Gardening Magazine

Plant of the Week: Ligustrum Lucidum ‘Excelsum Superbum’

By Davis Landscape Architecture @DavisLandArch
Ligustrum lucidum 'Excelsum Superbum' leaf (17/12/2011, London)

Ligustrum lucidum 'Excelsum Superbum' leaf (17/12/2011, London)

Position: Sun to Partial Shade

Flowering Period: Late Summer

Soil: Well Drained, Moist

Eventual Height: 8m

Eventual Spread: 6m

Hardiness: 8a – 10b

Family: Oleaceae

Ligustrum lucidum ‘Excelsum Superbum’ is an evergreen tree with a rounded canopy. The leaves are opposite, with a sharp terminal point  and entire margins. They are up to 13cm long and 6cm broad. The variegated leaves are dark green and mottled with light green and edged with creamy-yellow and have leathery texture. The stems are smooth and pale grey/ brown. The flowers are white, with a four lobed corolla, 5 – 6 millimeters long. They are arranged in upright panicles to 20cm long. These are followed by a fruit, an oval drupe, which is 6mm long, ripening to purple/ black.

Ligustrum lucidum ‘Excelsum Superbum’, commonly known as Chinese Privet ‘Excelsum Superbum’, Glossy Privet, Wax Tree Privet or Broad-leaf Privet, is native to southern China. The species Ligustrum lucidum is considered a noxious weed in New South Wales, Australia, New Zealand, South Africa and California, Texas and Florida in the USA.

The etymological root of the binomial name Ligustrum is derived from the ancient Latin ‘ligula’ which was the name for Privet. Lucidum is derived from the Latin meaning ‘bright, clear or shining’, in reference to the leaves.

Ligustrum lucidum 'Excelsum Superbum' (17/12/2011, London)

Ligustrum lucidum 'Excelsum Superbum' (17/12/2011, London)
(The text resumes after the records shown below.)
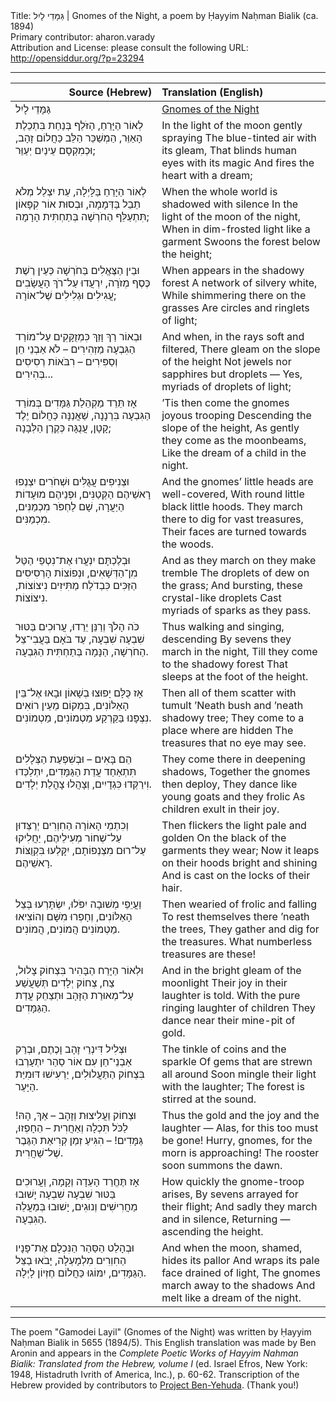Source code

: <html>
<head></head>
<body>
Title: גַּמָּדֵי לָיִל | Gnomes of the Night, a poem by Ḥayyim Naḥman Bialik (ca. 1894)<br />
Primary contributor: aharon.varady<br />
Attribution and License: please consult the following URL: <a href="http://opensiddur.org/?p=23294">http://opensiddur.org/?p=23294</a>
<p />
<hr />

<table style="margin-left: auto;margin-right: auto;" class="draggable">
<thead><tr><th id="x" style="text-align: right;">Source (Hebrew)</th><th style="text-align: left;">Translation (English)</th></tr></thead>
<tbody>
<tr><td style="vertical-align:top;" width="46%">
<div class="liturgy"><span lang="he">
גַּמָּדֵי לָיִל
</span></div></td>
 
<td style="vertical-align:top;" width="53%">
<div class="english">
<u>Gnomes of the Night</u>
</div></td></tr>


<tr><td style="vertical-align:top;" width="46%">
<div class="liturgy"><span lang="he">
לְאוֹר הַיָּרֵחַ, הַזֹּלֵף
בְּנַחַת בִּתְכֵלֶת הָאַוֵּר,
הַמְשַׁכֵּר הַלֵּב כַּחֲלוֹם זָהָב,
וּכְמִקְסָם עֵינַיִם יְעַוֵּר;
</span></div></td>
 
<td style="vertical-align:top;" width="53%">
<div class="english">
In the light of the moon gently spraying 
The blue-tinted air with its gleam,
That blinds human eyes with its magic 
And fires the heart with a dream;
</div></td></tr>


<tr><td style="vertical-align:top;" width="46%">
<div class="liturgy"><span lang="he">
לְאוֹר הַיָּרֵחַ בַּלָּיְלָה,
עֵת יִצְלַל מְלֹא תֵבֵל בַּדְּמָמָה,
וּבְסוּת אוֹר קִפָּאוֹן תִּתְעַלֵּף
הַחֹרְשָׁה בְּתַחְתִּית הָרָמָה;
</span></div></td>
 
<td style="vertical-align:top;" width="53%">
<div class="english">
When the whole world is shadowed with silence 
In the light of the moon of the night,
When in dim-frosted light like a garment 
Swoons the forest below the height;
</div></td></tr>


<tr><td style="vertical-align:top;" width="46%">
<div class="liturgy"><span lang="he">
וּבֵין הַצֶּאֱלִים בַּחֹרְשָׁה
כְּעֵין רֶשֶׁת כֶּסֶף מְזֹרָה,
יִרְעֲדוּ עַל־רֹךְ הָעֲשָׂבִים
עֲגִילִים וּגְלִילִים שֶׁל־אוֹרָה;
</span></div></td>
 
<td style="vertical-align:top;" width="53%">
<div class="english">
When appears in the shadowy forest 
A network of silvery white,
While shimmering there on the grasses 
Are circles and ringlets of light;
</div></td></tr>


<tr><td style="vertical-align:top;" width="46%">
<div class="liturgy"><span lang="he">
וּבְאוֹר רַךְ וָזַךְ כִּמְזֻקָּקִים
עַל־מוֹרַד הַגִּבְעָה מַזְהִירִים –
לֹא אַבְנֵי חֵן וְסַפִּירִים –
רִבֹּאוֹת רְסִיסִים בְּהִירִים...
</span></div></td>
 
<td style="vertical-align:top;" width="53%">
<div class="english">
And when, in the rays soft and filtered,
There gleam on the slope of the height 
Not jewels nor sapphires but droplets —
Yes, myriads of droplets of light;
</div></td></tr>


<tr><td style="vertical-align:top;" width="46%">
<div class="liturgy"><span lang="he">
אָז תֵּרֵד מַקְהֵלַת גַּמָּדִים
בְּמוֹרַד הַגִּבְעָה בִּרְנָנָה,
שַׁאֲנַנָּה כַּחֲלוֹם יֶלֶד קָטָן,
עֲנֻגָּה כְּקֶרֶן הַלְּבָנָה;
</span></div></td>
 
<td style="vertical-align:top;" width="53%">
<div class="english">
’Tis then come the gnomes joyous trooping 
Descending the slope of the height,
As gently they come as the moonbeams,
Like the dream of a child in the night.
</div></td></tr>


<tr><td style="vertical-align:top;" width="46%">
<div class="liturgy"><span lang="he">
וּצְנִיפִים עֲגֻלִּים וּשְׁחֹרִים
יִצְנְפוּ רָאשֵׁיהֶם הַקְּטַנִּים,
וּפְנֵיהֶם מוּעָדוֹת הַיַּעֲרָה,
שָׁם לַחְפֹּר מִכְמַנִּים, מִכְמַנִּים.
</span></div></td>
 
<td style="vertical-align:top;" width="53%">
<div class="english">
And the gnomes’ little heads are well-covered, 
With round little black little hoods.
They march there to dig for vast treasures, 
Their faces are turned towards the woods.
</div></td></tr>


<tr><td style="vertical-align:top;" width="46%">
<div class="liturgy"><span lang="he">
וּבְלֶכְתָּם יִנְעֲרוּ אֶת־נִטְפֵי
הַטַּל מִן־הַדְּשָׁאִים, וּנְפוֹצוֹת
הָרְסִיסִים הַזַּכִּים כִּבְדֹלַח
מַתִּיזִים נִיצוֹצוֹת, נִיצוֹצוֹת.
</span></div></td>
 
<td style="vertical-align:top;" width="53%">
<div class="english">
And as they march on they make tremble 
The droplets of dew on the grass;
And bursting, these crystal-like droplets 
Cast myriads of sparks as they pass.
</div></td></tr>


<tr><td style="vertical-align:top;" width="46%">
<div class="liturgy"><span lang="he">
כֹּה הָלֹךְ וְרַנֵּן יֵרֵדוּ,
עֲרוּכִים בַּטּוּר שִׁבְעָה שִׁבְעָה,
עַד בֹּאָם בַּעֲבִי־צֵל הַחֹרְשָׁה,
הַנָּמָה בְּתַחְתִּית הַגִּבְעָה.
</span></div></td>
 
<td style="vertical-align:top;" width="53%">
<div class="english">
Thus walking and singing, descending 
By sevens they march in the night,
Till they come to the shadowy forest 
That sleeps at the foot of the height.
</div></td></tr>


<tr><td style="vertical-align:top;" width="46%">
<div class="liturgy"><span lang="he">
אָז כֻּלָּם יָפוּצוּ בְשָׁאוֹן
וּבָאוּ אֶל־בֵּין הָאַלּוֹנִים,
בִּמְקוֹם מֵעֵין רוֹאִים נִצְפָּנוּ
בַּקַּרְקַע מַטְמוֹנִים, מַטְמוֹנִים.
</span></div></td>
 
<td style="vertical-align:top;" width="53%">
<div class="english">
Then all of them scatter with tumult 
’Neath bush and ’neath shadowy tree;
They come to a place where are hidden 
The treasures that no eye may see.
</div></td></tr>


<tr><td style="vertical-align:top;" width="46%">
<div class="liturgy"><span lang="he">
הֵם בָּאִים – וּבְשִׁפְעַת הַצְּלָלִים
תִּתְאַחַד עֲדַת הַגַּמָּדִים,
יִתְלַכְּדוּ וִירַקְּדוּ כִּגְדָיִים,
וְצָהֲלוּ צָהֳלַת יְלָדִים.
</span></div></td>
 
<td style="vertical-align:top;" width="53%">
<div class="english">
They come there in deepening shadows, 
Together the gnomes then deploy,
They dance like young goats and they frolic 
As children exult in their joy.
</div></td></tr>


<tr><td style="vertical-align:top;" width="46%">
<div class="liturgy"><span lang="he">
וְכִתְמֵי הָאוֹרָה הַחִוְרִים
יְרַצְּדוּן עַל־שְׁחוֹר מְעִילֵיהֶם,
יַחֲלִיקוּ עַל־רוּם מִצְנְפוֹתָם,
יִקָּלְעוּ בִּקְוֻצּוֹת רָאשֵׁיהֶם.
</span></div></td>
 
<td style="vertical-align:top;" width="53%">
<div class="english">
Then flickers the light pale and golden 
On the black of the garments they wear;
Now it leaps on their hoods bright and shining 
And is cast on the locks of their hair.
</div></td></tr>


<tr><td style="vertical-align:top;" width="46%">
<div class="liturgy"><span lang="he">
וַעֲיֵפֵי מְשׁוּבָה יִפֹּלוּ,
יִשְׂתָּרְעוּ בְּצֵל הָאַלּוֹנִים,
וְחָפְרוּ מִשָּׁם וְהוֹצִיאוּ
מַטְמוֹנִים הֲמוֹנִים, הֲמוֹנִים.
</span></div></td>
 
<td style="vertical-align:top;" width="53%">
<div class="english">
Then wearied of frolic and falling 
To rest themselves there ’neath the trees,
They gather and dig for the treasures.
What numberless treasures are these!
</div></td></tr>


<tr><td style="vertical-align:top;" width="46%">
<div class="liturgy"><span lang="he">
וּלְאוֹר הַיָּרֵח הַבָּהִיר
בִּצְחוֹק צָלוּל, צַח, צְחוֹק יְלָדִים
תְּשַׁעֲשַׁע עַל־מְאוּרַת הַזָּהָב
וּתְצַחֵק עֲדַת הַגַּמָּדִים.
</span></div></td>
 
<td style="vertical-align:top;" width="53%">
<div class="english">
And in the bright gleam of the moonlight 
Their joy in their laughter is told.
With the pure ringing laughter of children 
They dance near their mine-pit of gold.
</div></td></tr>


<tr><td style="vertical-align:top;" width="46%">
<div class="liturgy"><span lang="he">
וּצְלִיל דִּינְרֵי זָהָב וָכֶתֶם,
וּבְרַק אַבְנֵי־חֵן עִם אוֹר סַהַר
יִתְעָרְבוּ בִּצְחוֹק הַתַּעֲלוּלִים,
יַרְעִישׁוּ דּוּמִיַּת הַיָּעַר.
</span></div></td>
 
<td style="vertical-align:top;" width="53%">
<div class="english">
The tinkle of coins and the sparkle 
Of gems that are strewn all around 
Soon mingle their light with the laughter;
The forest is stirred at the sound.
</div></td></tr>


<tr><td style="vertical-align:top;" width="46%">
<div class="liturgy"><span lang="he">
וּצְחוֹק וַעֲלִיצוּת וְזָהָב –
אַךְ, הָהּ! לַכֹּל תִּכְלָה וְאַחֲרִית –
הֵחָפְזוּ, גַּמָּדִים! – הִגִּיעַ
זְמַן קְרִיאַת הַגֶּבֶר שֶׁל־שַׁחֲרִית.
</span></div></td>
 
<td style="vertical-align:top;" width="53%">
<div class="english">
Thus the gold and the joy and the laughter — 
Alas, for this too must be gone!
Hurry, gnomes, for the morn is approaching! 
The rooster soon summons the dawn.
</div></td></tr>


<tr><td style="vertical-align:top;" width="46%">
<div class="liturgy"><span lang="he">
אָז תֶּחֱרַד הָעֵדָה וְקָמָה,
וַעֲרוּכִים בַּטּוּר שִׁבְעָה שִׁבְעָה
יָשׁוּבוּ מַחֲרִישִׁים וְנוּגִים,
יָשׁוּבוּ בְּמַעֲלֵה הַגִּבְעָה.
</span></div></td>
 
<td style="vertical-align:top;" width="53%">
<div class="english">
How quickly the gnome-troop arises,
By sevens arrayed for their flight;
And sadly they march and in silence, 
Returning — ascending the height.
</div></td></tr>


<tr><td style="vertical-align:top;" width="46%">
<div class="liturgy"><span lang="he">
וּבְהָלֵט הַסַּהַר הַנִּכְלָם
אֶת־פָּנָיו הַחִוְרִים מִלְמָעְלָה,
יָבֹאוּ בַצֵּל הַגַּמָּדִים,
יִמּוֹגוּ כַּחֲלוֹם חֶזְיוֹן לָיְלָה.
</span></div></td>
 
<td style="vertical-align:top;" width="53%">
<div class="english">
And when the moon, shamed, hides its pallor 
And wraps its pale face drained of light,
The gnomes march away to the shadows 
And melt like a dream of the night.
</div></td></tr>
</tbody></table>

<hr />

The poem "Gamodei Layil" (Gnomes of the Night) was written by Ḥayyim Naḥman Bialik in 5655 (1894/5). This English translation was made by Ben Aronin and appears in the <em>Complete Poetic Works of Hayyim Nahman Bialik: Translated from the Hebrew, volume I</em> (ed. Israel Efros, New York: 1948, Histadruth Ivrith of America, Inc.), p. 60-62. Transcription of the Hebrew provided by contributors to <a href="https://benyehuda.org/bialik/bia016.html">Project Ben-Yehuda</a>. (Thank you!)

</body>
</html>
The landscape architect may find Ligustrum lucidum ‘Excelsum Superbum’ useful a small evergreen tree. It is also effective as an evergreen hedge with has attractive large glossy variegated leaves. It is regarded as evergreen in the south of the UK, whilst being semi-evergreen in the reminder of the UK. Once established it is moderately drought tolerant. This plant is also suitable for urban planting due to it’s pollution tolerance. Although this tree is shade tolerant the variegation of the leaves are brighter if located in full sun.

Ecologically, the seeds of L. lucidum ‘Excelsum Superbum’ are eaten by birds and the flowers are attractive to bees.

The Royal Horticultural Society has given L. lucidum ‘Excelsum Superbum’ their it their prestigious award of Garden Merit in 1993.

L. lucidum ‘Excelsum Superbum’  is tolerant of most soils as long as they are well drained. It is tolerant of most pH of soil. It will not tolerate waterlogged soils.

L. lucidum ‘Excelsum Superbum’ requires little maintenance.